Thursday, July 22, 2021

State’s first true hospital was located in Portsmouth

In the early 1800s, there was some scuttlebutt about Portsmouth, N.C., becoming the “Boston of the South” – the next great thriving American port city. 

In those days, more than 1,400 cargo vessels a year came into Portsmouth. The island village population swelled to about 800 people at its peak. 

As many as “30 to 60 sail of ship” were routine in the roadsteads around Portsmouth, said Dr. Marvin P. Rozear, a neurologist at Duke University in Durham, N.C. He authored an article about Portsmouth’s early history that was published in the North Carolina Medical Journal in 1991. 

With the boost in commerce, however, came an influx of “sick seamen…with scurvy, smallpox, dysentery, fractures, infected wounds, venereal disease, insanity, yellow fever, ague and miasmas,” Dr. Rozear said.


 

“Being unfit for duty…these sick sailors were ‘dumped’ on the island more or less to fend for themselves,” Dr. Rozear said. “They…were a major problem for the islanders. Care was provided in homes, haphazardly. There was no physician within 40 miles of Portsmouth until 1828. 

The first doctor to establish a practice at Portsmouth was Dr. John W. Potts, who came in 1828, but “he subcontracted with Dr. Samuel Dudley the next year,” Dr. Rozear noted. 

“Everyone could see this was an intolerable situation. The lightering business kept building, and the sick and disabled seamen kept coming,” Dr. Rozear said. 

The U.S. Congress first recognized the need to provide medical care for sick and disabled mariners in 1798, but funding for a U.S. Marine Hospital in Portsmouth was not appropriated until 1842. 

The 16-room hospital opened in 1847. It was the very “first facility in North Carolina to be built specifically as a hospital.” And Dr. Dudley was proud to be the medical director. 

However, the effects of the Hurricane of 1846 put a damper on the ribbon-cutting ceremony. Two new inlets had been created by that savage storm. 

One inlet was just below Hatteras, and the other was formed between Bodie and Pea islands. It became known as Oregon Inlet, named for the first ship to sail through it. 

As a result, sea trade moved farther north up the Outer Banks. The Hatteras Inlet became the preferred sea lane. It was a punch in the breadbasket of Portsmouth. Jobs began to vanish.


 

More “damage” was caused by the arrival of railroads in eastern North Carolina. The smaller “inner banks” ports diminished in their importance. 

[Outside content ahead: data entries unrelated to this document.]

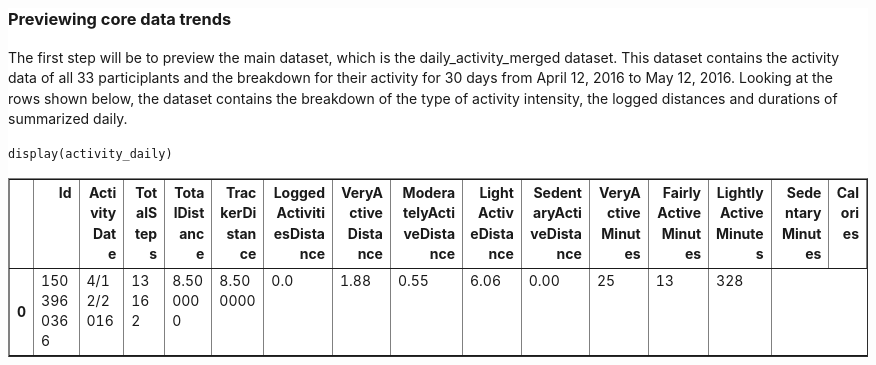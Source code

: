 <a id="section-four"></a>
### Previewing core data trends

The first step will be to preview the main dataset, which is the daily_activity_merged dataset. This dataset contains the activity data of all 33 participlants and the breakdown for their activity for 30 days from April 12, 2016 to May 12, 2016. Looking at the rows shown below, the dataset contains the breakdown of the type of activity intensity, the logged distances and durations of summarized daily. 


```python
display(activity_daily)
```


<div>
<style scoped>
    .dataframe tbody tr th:only-of-type {
        vertical-align: middle;
    }

    .dataframe tbody tr th {
        vertical-align: top;
    }

    .dataframe thead th {
        text-align: right;
    }
</style>
<table border="1" class="dataframe">
  <thead>
    <tr style="text-align: right;">
      <th></th>
      <th>Id</th>
      <th>ActivityDate</th>
      <th>TotalSteps</th>
      <th>TotalDistance</th>
      <th>TrackerDistance</th>
      <th>LoggedActivitiesDistance</th>
      <th>VeryActiveDistance</th>
      <th>ModeratelyActiveDistance</th>
      <th>LightActiveDistance</th>
      <th>SedentaryActiveDistance</th>
      <th>VeryActiveMinutes</th>
      <th>FairlyActiveMinutes</th>
      <th>LightlyActiveMinutes</th>
      <th>SedentaryMinutes</th>
      <th>Calories</th>
    </tr>
  </thead>
  <tbody>
    <tr>
      <th>0</th>
      <td>1503960366</td>
      <td>4/12/2016</td>
      <td>13162</td>
      <td>8.500000</td>
      <td>8.500000</td>
      <td>0.0</td>
      <td>1.88</td>
      <td>0.55</td>
      <td>6.06</td>
      <td>0.00</td>
      <td>25</td>
      <td>13</td>
      <td>328</td>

Next came ominous clouds associated with The War Between the States. Oh, Lordy. 

The approach of Union troops toward the Outer Banks during Civil War in 1861 drove most Portsmouth residents off the island. They were fearful of what might happen. 

North Carolina seceded from the United States on May 20, 1861, and Gov. John Willis Ellis immediately dispatched the “Washington Grays,” an artillery company based in Beaufort County, to “proceed to Portsmouth.” 

Orders were to “seize the U.S. Marine Hospital” there “and to hold it to be used as quarantine,” reported historian James E. White III of New Bern. 

Led by Capt. Thomas Sparrow III of “Little Washington,” about 500 Confederate soldiers established Camp Washington at the hospital. 

Camp Washington and Fort Ocracoke on Beacon Island were strategically positioned to defend Ocracoke Inlet. 

For most of the summer of 1861, White shared that the Confederate troops had “quite a pleasant time fishing, crabbing, clamming and oystering – nothing much to do but drill and keep guard.” 

Pleasantness evaporated, however, when Union forces invaded the Outer Banks in late August 1861.